▼
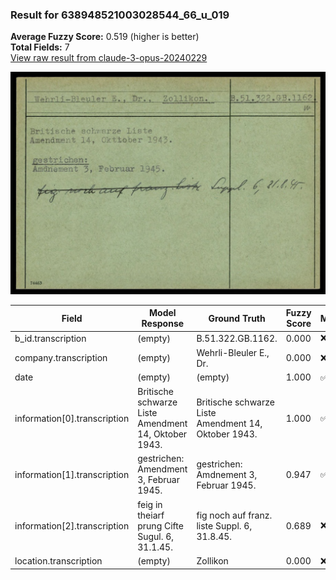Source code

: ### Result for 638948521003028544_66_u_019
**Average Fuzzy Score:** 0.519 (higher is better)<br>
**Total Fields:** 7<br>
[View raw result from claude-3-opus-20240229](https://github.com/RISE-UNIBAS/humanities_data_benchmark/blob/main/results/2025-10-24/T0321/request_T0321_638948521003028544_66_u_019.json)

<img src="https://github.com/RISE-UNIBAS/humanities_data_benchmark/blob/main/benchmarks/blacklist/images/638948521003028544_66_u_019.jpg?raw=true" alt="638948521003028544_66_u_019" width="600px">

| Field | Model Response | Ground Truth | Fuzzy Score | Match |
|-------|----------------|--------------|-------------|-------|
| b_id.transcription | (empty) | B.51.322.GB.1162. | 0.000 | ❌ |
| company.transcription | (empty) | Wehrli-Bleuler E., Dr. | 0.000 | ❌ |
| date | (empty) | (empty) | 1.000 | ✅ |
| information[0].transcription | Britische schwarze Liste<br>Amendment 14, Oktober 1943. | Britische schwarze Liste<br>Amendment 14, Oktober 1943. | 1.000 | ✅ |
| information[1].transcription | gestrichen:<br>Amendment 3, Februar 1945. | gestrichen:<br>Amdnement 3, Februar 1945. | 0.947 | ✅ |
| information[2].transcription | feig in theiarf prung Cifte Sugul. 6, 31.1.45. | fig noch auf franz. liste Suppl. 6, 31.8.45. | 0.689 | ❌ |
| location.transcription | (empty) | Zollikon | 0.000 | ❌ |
▲
▼
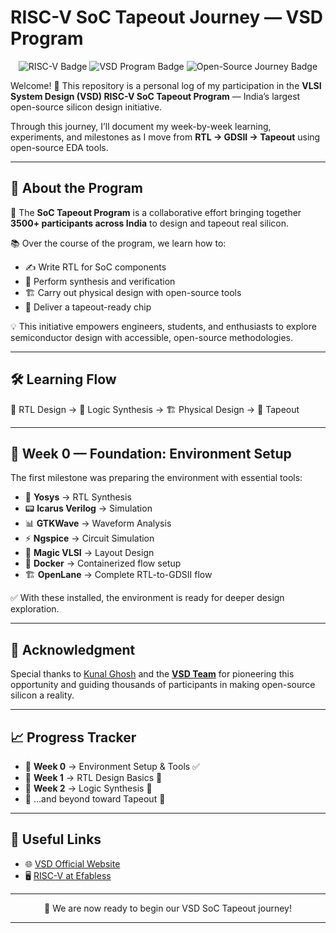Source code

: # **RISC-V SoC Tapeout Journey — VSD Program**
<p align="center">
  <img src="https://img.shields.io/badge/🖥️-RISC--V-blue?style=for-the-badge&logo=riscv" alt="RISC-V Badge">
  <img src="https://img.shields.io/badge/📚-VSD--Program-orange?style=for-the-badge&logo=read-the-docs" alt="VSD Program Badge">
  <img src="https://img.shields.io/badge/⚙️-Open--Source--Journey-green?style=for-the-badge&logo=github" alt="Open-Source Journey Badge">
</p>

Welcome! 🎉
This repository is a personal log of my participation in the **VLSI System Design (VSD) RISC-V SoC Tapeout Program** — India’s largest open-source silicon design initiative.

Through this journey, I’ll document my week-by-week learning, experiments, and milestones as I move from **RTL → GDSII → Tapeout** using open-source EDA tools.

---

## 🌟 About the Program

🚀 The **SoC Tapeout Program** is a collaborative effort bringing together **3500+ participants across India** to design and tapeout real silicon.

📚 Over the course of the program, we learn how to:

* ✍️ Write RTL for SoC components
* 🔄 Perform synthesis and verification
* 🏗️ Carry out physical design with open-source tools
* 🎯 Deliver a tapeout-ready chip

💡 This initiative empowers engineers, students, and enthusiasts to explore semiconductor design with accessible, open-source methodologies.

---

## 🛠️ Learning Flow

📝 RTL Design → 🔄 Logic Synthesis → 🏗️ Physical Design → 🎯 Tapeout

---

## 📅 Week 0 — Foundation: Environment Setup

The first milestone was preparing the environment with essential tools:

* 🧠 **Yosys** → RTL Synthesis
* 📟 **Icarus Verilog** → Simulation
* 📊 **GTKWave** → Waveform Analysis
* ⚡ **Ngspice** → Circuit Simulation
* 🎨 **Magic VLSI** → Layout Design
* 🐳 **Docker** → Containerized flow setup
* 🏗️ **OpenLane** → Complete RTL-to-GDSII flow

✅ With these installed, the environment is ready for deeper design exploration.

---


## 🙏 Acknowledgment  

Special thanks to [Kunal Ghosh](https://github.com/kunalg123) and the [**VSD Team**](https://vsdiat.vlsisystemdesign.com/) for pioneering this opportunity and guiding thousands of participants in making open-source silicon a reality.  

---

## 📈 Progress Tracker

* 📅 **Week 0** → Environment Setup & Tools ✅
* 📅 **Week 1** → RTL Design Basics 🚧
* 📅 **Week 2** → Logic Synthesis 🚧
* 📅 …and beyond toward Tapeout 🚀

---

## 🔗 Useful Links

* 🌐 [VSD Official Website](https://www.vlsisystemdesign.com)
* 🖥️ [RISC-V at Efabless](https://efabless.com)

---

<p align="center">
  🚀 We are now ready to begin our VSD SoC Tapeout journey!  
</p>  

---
▲
## What needs to be done
In the data above, find the line with "(empty) | 1.000 | ✅ |" and the line with "Zollikon | 0.000 | ❌ |". Retype both, plus every line between them, exactly.

## Response for this exercise
| date | (empty) | (empty) | 1.000 | ✅ |
| information[0].transcription | Britische schwarze Liste<br>Amendment 14, Oktober 1943. | Britische schwarze Liste<br>Amendment 14, Oktober 1943. | 1.000 | ✅ |
| information[1].transcription | gestrichen:<br>Amendment 3, Februar 1945. | gestrichen:<br>Amdnement 3, Februar 1945. | 0.947 | ✅ |
| information[2].transcription | feig in theiarf prung Cifte Sugul. 6, 31.1.45. | fig noch auf franz. liste Suppl. 6, 31.8.45. | 0.689 | ❌ |
| location.transcription | (empty) | Zollikon | 0.000 | ❌ |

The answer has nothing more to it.